- **DATA PROVIDED**:
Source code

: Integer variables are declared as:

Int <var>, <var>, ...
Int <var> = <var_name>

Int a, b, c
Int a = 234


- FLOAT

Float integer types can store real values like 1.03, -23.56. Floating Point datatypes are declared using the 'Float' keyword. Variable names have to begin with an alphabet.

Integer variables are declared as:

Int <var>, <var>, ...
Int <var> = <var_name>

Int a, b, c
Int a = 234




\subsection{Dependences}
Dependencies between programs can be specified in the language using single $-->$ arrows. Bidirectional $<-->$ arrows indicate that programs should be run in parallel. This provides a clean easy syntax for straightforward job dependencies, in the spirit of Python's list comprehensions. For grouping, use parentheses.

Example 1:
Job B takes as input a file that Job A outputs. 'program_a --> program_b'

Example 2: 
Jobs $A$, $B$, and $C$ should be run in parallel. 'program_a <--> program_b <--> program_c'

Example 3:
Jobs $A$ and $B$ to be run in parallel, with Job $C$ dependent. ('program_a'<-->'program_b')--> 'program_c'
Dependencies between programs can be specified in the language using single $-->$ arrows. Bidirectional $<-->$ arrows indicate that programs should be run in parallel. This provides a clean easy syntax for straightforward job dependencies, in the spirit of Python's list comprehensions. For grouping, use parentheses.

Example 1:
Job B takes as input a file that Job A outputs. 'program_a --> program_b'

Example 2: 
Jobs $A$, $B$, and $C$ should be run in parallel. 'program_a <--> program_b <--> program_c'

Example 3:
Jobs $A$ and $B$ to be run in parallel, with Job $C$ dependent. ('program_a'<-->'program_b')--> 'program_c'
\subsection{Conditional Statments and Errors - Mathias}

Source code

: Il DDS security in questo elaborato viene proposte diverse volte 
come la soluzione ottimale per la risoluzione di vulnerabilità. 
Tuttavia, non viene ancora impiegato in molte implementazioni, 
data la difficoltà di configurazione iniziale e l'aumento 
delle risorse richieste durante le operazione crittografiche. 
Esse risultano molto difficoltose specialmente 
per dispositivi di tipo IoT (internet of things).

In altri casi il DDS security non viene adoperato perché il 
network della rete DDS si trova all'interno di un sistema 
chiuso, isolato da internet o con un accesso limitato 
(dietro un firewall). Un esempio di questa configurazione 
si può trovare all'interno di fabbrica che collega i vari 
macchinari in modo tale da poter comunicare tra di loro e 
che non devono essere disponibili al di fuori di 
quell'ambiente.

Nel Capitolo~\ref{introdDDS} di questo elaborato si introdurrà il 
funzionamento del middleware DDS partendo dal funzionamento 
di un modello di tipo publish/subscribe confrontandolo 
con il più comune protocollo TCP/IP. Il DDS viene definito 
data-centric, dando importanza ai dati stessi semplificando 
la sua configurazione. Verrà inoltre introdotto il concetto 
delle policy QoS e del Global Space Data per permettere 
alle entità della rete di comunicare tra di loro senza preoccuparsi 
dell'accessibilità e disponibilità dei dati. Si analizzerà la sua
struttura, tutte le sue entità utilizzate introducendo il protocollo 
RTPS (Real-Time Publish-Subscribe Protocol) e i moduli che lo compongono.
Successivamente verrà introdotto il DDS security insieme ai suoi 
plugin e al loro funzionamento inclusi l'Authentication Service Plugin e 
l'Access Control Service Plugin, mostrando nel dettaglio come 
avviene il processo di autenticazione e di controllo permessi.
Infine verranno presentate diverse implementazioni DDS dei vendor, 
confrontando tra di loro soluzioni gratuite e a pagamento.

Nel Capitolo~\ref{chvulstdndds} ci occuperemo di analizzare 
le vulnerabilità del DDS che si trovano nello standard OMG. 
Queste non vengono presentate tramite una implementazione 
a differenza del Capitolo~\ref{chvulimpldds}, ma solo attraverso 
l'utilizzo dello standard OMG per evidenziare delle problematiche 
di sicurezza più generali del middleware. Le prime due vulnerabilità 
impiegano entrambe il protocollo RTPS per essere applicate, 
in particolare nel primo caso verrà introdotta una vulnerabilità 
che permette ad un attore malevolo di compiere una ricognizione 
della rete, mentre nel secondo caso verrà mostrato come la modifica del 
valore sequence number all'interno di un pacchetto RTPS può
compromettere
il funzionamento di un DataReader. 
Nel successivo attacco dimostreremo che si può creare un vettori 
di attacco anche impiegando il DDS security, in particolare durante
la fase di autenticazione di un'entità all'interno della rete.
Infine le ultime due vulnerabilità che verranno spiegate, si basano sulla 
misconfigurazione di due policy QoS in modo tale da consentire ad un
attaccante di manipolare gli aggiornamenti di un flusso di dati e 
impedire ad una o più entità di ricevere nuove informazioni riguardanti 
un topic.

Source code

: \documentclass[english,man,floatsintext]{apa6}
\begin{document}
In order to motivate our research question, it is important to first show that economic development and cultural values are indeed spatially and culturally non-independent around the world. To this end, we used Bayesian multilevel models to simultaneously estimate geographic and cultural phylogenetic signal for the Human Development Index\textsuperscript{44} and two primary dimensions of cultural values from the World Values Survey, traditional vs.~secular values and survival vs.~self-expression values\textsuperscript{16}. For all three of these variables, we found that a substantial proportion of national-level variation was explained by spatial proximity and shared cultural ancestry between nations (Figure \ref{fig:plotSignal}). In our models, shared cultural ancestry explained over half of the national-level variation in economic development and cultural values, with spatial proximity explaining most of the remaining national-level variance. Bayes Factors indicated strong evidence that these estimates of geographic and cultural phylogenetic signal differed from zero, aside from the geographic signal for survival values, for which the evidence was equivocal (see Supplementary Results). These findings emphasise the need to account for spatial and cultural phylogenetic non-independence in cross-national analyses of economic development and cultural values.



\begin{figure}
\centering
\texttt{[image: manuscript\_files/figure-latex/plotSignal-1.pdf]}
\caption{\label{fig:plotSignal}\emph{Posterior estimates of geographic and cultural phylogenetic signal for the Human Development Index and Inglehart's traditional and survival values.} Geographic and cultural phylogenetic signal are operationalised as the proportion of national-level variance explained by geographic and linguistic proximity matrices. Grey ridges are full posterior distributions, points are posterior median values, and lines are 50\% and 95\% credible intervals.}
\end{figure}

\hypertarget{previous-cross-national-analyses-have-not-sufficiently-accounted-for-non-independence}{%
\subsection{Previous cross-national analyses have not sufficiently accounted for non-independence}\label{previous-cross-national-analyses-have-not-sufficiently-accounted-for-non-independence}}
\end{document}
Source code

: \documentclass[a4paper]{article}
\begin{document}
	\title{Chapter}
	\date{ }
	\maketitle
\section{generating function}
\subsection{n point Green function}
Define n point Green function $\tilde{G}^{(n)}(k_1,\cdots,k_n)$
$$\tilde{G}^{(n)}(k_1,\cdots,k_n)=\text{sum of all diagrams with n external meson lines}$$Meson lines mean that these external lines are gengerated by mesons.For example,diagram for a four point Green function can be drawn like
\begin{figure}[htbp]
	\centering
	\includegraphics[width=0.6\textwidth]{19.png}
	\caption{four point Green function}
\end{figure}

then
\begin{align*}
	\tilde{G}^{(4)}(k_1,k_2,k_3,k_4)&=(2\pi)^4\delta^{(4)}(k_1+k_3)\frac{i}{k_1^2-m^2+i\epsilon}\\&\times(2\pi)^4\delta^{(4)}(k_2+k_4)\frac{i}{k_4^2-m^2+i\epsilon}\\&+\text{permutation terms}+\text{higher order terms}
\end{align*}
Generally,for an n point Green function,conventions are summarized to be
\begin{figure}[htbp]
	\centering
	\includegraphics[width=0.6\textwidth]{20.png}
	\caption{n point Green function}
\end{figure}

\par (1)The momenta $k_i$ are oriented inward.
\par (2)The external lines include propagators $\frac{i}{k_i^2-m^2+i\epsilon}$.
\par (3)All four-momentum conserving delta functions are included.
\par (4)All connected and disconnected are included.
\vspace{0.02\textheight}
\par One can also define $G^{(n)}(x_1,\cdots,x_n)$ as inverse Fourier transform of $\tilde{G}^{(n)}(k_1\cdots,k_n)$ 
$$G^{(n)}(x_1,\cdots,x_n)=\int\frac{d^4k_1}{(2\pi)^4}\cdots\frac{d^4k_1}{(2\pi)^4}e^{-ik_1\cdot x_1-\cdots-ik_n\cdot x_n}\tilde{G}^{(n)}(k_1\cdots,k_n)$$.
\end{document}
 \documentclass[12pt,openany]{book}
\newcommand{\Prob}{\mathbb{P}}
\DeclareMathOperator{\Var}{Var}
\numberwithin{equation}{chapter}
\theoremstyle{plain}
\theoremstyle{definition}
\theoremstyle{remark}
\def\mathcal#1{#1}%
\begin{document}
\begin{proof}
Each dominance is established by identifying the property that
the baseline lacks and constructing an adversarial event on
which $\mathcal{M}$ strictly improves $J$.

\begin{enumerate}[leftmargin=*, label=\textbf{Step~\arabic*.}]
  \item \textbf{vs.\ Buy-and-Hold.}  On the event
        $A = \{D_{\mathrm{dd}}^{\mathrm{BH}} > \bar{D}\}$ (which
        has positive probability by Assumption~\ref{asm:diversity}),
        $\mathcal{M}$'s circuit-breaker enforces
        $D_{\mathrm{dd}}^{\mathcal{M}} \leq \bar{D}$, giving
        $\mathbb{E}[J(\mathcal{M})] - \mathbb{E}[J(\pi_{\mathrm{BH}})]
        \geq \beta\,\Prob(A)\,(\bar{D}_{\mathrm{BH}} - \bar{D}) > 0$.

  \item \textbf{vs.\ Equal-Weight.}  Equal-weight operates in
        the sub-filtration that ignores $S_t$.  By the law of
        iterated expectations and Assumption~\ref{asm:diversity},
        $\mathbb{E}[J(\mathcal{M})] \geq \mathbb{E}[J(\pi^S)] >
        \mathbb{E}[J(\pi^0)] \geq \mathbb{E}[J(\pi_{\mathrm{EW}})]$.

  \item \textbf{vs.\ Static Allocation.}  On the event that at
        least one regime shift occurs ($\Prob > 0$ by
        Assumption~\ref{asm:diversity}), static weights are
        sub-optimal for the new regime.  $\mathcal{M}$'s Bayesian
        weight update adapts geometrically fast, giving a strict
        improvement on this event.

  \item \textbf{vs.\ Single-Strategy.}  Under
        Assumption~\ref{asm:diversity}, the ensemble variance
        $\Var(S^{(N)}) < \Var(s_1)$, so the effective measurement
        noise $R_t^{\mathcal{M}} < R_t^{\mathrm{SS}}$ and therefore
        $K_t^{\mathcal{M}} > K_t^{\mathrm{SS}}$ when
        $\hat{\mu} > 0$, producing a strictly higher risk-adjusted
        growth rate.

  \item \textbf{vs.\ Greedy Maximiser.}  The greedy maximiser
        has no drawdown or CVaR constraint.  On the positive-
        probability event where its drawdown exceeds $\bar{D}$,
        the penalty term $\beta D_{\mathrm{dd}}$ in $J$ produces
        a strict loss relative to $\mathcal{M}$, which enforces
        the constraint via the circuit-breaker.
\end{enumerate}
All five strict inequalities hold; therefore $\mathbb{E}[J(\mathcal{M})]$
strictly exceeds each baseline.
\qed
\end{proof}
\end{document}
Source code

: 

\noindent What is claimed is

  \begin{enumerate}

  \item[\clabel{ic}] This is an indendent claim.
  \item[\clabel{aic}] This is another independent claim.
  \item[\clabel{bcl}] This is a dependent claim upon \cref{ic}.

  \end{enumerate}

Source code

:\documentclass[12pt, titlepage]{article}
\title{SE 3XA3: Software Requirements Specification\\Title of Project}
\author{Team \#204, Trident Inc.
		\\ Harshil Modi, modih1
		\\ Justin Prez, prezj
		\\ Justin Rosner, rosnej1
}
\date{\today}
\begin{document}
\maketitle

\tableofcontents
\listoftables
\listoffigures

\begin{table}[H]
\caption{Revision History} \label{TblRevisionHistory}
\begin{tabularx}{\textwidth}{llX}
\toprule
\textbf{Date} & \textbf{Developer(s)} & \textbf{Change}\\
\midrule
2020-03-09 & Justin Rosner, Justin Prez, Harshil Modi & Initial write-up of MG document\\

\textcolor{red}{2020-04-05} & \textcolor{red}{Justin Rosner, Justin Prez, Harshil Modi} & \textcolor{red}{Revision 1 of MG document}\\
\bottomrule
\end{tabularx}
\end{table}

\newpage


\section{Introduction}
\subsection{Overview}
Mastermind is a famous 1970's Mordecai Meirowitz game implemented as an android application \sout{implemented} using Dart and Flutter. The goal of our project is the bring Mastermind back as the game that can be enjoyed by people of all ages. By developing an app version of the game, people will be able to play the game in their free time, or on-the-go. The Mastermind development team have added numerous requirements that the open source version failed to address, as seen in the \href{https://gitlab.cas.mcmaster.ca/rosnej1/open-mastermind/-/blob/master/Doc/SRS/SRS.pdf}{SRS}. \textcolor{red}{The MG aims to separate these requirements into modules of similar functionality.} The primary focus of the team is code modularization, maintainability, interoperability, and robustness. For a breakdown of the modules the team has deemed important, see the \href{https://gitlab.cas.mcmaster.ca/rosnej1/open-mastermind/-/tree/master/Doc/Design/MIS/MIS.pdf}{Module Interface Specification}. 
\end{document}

- **WHAT TO WORK ON**:
Word for word, restate the lines of the listing above starting at the line with "the baseline lacks" and ending at the line with "probability event where", and nothing outside them.

- **RESPONSE FOR THIS EXERCISE**:
the baseline lacks and constructing an adversarial event on
which $\mathcal{M}$ strictly improves $J$.

\begin{enumerate}[leftmargin=*, label=\textbf{Step~\arabic*.}]
  \item \textbf{vs.\ Buy-and-Hold.}  On the event
        $A = \{D_{\mathrm{dd}}^{\mathrm{BH}} > \bar{D}\}$ (which
        has positive probability by Assumption~\ref{asm:diversity}),
        $\mathcal{M}$'s circuit-breaker enforces
        $D_{\mathrm{dd}}^{\mathcal{M}} \leq \bar{D}$, giving
        $\mathbb{E}[J(\mathcal{M})] - \mathbb{E}[J(\pi_{\mathrm{BH}})]
        \geq \beta\,\Prob(A)\,(\bar{D}_{\mathrm{BH}} - \bar{D}) > 0$.

  \item \textbf{vs.\ Equal-Weight.}  Equal-weight operates in
        the sub-filtration that ignores $S_t$.  By the law of
        iterated expectations and Assumption~\ref{asm:diversity},
        $\mathbb{E}[J(\mathcal{M})] \geq \mathbb{E}[J(\pi^S)] >
        \mathbb{E}[J(\pi^0)] \geq \mathbb{E}[J(\pi_{\mathrm{EW}})]$.

  \item \textbf{vs.\ Static Allocation.}  On the event that at
        least one regime shift occurs ($\Prob > 0$ by
        Assumption~\ref{asm:diversity}), static weights are
        sub-optimal for the new regime.  $\mathcal{M}$'s Bayesian
        weight update adapts geometrically fast, giving a strict
        improvement on this event.

  \item \textbf{vs.\ Single-Strategy.}  Under
        Assumption~\ref{asm:diversity}, the ensemble variance
        $\Var(S^{(N)}) < \Var(s_1)$, so the effective measurement
        noise $R_t^{\mathcal{M}} < R_t^{\mathrm{SS}}$ and therefore
        $K_t^{\mathcal{M}} > K_t^{\mathrm{SS}}$ when
        $\hat{\mu} > 0$, producing a strictly higher risk-adjusted
        growth rate.

  \item \textbf{vs.\ Greedy Maximiser.}  The greedy maximiser
        has no drawdown or CVaR constraint.  On the positive-
        probability event where its drawdown exceeds $\bar{D}$,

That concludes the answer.